**Problem requirements:**
Check each line of the records below for the word "will" and copy those where it appears.

+++

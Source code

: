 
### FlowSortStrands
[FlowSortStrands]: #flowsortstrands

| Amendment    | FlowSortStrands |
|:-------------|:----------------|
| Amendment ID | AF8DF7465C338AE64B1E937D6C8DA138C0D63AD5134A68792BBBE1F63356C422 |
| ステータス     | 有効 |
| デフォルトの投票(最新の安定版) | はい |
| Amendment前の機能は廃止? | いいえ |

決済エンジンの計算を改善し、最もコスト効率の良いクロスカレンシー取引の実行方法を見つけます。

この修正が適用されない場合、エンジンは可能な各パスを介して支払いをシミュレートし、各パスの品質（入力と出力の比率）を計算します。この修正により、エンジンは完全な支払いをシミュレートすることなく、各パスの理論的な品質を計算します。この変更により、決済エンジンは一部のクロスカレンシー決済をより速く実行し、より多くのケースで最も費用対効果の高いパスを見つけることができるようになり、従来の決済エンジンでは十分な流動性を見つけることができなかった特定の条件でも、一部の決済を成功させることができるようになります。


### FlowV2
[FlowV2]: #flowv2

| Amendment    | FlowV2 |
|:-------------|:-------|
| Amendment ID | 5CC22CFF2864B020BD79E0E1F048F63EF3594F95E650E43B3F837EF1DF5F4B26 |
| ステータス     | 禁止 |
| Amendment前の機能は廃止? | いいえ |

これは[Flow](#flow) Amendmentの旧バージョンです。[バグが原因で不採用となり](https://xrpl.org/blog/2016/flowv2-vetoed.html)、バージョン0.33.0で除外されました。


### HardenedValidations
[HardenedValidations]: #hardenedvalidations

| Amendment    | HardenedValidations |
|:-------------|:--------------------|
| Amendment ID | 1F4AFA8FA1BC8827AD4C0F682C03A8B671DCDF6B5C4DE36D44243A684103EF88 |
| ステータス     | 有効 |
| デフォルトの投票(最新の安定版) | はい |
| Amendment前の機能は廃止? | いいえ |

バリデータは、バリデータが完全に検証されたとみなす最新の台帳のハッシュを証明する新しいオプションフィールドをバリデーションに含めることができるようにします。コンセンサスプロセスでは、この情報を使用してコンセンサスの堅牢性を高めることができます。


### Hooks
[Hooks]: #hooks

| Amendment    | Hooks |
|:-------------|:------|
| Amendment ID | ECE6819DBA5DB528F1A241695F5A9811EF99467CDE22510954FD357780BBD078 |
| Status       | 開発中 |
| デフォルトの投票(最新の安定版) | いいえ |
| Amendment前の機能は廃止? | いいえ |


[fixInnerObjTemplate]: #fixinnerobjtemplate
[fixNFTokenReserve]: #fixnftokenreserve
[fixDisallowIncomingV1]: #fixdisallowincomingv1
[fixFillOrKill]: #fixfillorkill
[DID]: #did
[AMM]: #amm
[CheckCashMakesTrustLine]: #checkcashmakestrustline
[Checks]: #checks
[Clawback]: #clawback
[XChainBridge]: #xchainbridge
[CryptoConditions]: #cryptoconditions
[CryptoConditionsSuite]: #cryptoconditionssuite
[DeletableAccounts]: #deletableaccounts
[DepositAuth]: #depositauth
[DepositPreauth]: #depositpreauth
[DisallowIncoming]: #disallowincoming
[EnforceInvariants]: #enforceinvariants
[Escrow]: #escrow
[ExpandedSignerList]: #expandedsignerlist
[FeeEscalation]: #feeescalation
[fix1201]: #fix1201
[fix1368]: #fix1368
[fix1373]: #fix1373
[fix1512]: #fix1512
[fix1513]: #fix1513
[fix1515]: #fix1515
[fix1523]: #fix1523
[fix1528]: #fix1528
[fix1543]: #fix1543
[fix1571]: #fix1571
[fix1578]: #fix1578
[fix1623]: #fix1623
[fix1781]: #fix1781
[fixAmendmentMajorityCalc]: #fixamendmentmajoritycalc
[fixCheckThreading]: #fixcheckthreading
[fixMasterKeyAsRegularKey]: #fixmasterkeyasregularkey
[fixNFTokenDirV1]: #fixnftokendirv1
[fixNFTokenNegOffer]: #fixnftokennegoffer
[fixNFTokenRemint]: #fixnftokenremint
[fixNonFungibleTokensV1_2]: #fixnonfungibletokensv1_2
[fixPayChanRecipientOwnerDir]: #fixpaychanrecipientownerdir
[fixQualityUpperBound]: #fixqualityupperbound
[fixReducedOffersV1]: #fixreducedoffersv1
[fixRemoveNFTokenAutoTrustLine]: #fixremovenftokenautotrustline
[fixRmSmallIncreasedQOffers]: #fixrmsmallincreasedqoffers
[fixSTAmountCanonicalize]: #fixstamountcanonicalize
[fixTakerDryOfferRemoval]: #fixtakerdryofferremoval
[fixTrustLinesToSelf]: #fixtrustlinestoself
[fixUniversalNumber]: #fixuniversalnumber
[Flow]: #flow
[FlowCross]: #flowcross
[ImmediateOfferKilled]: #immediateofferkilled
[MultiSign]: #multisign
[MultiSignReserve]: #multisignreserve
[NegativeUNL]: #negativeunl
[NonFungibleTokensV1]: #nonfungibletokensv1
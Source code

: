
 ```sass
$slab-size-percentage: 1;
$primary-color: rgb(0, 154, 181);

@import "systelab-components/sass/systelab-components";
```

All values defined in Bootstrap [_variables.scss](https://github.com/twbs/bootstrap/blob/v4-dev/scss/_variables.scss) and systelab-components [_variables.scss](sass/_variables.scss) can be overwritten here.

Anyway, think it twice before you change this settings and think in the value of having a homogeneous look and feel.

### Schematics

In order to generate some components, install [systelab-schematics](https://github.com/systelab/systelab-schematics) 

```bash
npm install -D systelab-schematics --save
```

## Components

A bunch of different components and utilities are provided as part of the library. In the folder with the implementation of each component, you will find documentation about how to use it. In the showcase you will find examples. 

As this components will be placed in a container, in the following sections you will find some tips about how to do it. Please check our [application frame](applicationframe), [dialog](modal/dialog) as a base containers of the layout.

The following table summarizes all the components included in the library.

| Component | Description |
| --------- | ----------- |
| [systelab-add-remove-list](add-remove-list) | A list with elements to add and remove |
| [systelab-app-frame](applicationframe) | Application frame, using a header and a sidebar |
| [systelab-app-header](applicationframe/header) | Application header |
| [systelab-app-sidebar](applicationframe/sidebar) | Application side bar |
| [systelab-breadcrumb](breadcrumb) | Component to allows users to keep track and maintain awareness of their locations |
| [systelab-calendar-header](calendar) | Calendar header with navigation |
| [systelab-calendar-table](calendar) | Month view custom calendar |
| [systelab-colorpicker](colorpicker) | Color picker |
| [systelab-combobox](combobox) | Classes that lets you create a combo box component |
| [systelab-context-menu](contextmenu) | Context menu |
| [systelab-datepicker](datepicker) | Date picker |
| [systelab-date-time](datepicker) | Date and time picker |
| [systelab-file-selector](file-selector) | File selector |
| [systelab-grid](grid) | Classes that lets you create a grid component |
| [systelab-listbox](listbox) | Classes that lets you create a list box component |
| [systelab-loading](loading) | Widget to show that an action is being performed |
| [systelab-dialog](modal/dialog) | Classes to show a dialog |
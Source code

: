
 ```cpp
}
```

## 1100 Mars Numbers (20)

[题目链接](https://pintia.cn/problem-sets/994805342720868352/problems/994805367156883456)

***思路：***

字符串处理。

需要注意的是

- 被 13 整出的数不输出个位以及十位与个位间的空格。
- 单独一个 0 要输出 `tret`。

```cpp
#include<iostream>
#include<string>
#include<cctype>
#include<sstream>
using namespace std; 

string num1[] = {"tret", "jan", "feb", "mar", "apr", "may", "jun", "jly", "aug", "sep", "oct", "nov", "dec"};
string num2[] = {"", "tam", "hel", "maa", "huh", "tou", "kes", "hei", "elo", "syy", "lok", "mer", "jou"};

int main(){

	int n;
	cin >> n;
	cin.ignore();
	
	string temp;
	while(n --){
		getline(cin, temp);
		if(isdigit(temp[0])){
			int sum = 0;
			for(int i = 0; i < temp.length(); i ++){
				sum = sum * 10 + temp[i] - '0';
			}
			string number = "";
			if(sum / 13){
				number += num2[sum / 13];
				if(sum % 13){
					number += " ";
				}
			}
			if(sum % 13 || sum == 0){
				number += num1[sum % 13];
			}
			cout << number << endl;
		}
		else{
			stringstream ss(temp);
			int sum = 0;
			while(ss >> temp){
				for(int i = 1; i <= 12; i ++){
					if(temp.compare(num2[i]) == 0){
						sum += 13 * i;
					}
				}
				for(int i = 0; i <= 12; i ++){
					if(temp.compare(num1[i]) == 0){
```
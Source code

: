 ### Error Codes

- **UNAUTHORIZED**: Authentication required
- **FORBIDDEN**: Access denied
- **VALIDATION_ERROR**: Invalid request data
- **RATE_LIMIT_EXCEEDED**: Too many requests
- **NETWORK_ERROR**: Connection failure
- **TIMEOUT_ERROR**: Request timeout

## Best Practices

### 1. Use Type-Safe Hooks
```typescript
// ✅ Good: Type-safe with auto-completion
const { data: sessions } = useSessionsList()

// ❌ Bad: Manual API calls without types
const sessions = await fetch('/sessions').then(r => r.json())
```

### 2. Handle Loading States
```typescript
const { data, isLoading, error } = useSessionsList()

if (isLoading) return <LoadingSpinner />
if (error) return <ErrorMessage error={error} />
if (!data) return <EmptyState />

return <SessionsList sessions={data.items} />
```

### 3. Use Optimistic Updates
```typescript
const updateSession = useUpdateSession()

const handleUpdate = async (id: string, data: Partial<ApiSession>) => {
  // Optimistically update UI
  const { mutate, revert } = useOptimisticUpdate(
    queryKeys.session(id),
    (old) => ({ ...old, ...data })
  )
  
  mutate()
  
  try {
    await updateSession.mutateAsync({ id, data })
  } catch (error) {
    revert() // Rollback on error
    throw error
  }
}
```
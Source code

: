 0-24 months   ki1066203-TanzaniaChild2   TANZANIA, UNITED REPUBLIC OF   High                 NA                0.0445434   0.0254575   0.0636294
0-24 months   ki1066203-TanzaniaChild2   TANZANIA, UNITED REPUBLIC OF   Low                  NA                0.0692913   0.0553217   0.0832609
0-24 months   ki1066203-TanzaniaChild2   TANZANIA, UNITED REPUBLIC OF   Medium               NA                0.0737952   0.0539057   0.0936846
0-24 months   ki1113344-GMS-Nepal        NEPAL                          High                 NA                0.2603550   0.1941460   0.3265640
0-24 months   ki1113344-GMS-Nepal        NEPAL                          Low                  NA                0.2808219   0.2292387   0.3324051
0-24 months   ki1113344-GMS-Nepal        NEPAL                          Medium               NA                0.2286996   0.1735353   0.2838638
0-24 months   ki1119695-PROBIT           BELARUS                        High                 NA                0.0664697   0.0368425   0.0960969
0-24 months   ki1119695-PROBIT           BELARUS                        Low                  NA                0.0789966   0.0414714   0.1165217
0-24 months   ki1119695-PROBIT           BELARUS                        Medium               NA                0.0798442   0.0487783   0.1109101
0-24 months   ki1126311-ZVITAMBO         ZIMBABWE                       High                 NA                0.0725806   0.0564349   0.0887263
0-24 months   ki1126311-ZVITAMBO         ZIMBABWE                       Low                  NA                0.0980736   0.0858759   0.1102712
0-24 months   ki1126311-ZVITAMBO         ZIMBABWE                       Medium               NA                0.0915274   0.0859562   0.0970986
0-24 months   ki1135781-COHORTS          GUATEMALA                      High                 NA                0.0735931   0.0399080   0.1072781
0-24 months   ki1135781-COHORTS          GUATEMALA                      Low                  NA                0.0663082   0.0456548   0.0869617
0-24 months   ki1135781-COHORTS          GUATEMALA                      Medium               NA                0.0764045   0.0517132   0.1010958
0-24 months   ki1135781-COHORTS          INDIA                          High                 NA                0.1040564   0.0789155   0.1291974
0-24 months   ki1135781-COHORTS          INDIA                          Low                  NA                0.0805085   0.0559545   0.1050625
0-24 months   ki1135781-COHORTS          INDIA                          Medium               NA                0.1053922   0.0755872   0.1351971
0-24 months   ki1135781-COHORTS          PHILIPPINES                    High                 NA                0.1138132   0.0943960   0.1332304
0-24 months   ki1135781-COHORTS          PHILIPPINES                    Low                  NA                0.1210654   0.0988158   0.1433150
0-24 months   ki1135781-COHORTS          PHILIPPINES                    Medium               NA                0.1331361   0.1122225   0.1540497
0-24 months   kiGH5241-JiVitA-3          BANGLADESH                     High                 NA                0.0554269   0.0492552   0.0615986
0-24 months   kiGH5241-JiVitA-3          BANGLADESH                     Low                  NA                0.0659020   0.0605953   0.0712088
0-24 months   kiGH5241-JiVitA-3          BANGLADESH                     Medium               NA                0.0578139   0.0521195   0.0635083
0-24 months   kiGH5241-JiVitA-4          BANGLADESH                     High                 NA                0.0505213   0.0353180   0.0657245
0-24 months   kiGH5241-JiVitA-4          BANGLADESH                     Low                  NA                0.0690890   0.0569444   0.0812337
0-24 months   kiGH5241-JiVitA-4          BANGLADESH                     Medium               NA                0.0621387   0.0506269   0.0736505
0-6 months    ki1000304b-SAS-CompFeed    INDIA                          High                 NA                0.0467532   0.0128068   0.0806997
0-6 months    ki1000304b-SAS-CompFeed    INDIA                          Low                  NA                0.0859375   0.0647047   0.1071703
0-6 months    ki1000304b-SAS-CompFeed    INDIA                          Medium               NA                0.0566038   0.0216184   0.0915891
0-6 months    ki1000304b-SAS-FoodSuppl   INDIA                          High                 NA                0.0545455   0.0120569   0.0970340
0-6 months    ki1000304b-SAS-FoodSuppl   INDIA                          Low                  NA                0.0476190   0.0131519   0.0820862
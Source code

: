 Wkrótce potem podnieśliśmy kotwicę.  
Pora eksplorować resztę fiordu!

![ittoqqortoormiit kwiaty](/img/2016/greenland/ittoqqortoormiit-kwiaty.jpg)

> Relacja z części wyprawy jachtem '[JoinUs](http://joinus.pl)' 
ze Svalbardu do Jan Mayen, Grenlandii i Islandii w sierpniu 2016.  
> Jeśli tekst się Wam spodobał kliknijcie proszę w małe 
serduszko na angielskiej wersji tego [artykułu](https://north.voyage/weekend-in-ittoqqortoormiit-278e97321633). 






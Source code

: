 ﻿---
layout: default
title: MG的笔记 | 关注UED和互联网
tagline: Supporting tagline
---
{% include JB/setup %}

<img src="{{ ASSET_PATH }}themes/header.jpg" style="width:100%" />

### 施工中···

+++

**Task response:**
A bunch of different components and utilities are provided as part of the library. In the folder with the implementation of each component, you will find documentation about how to use it. In the showcase you will find examples. 
As this components will be placed in a container, in the following sections you will find some tips about how to do it. Please check our [application frame](applicationframe), [dialog](modal/dialog) as a base containers of the layout.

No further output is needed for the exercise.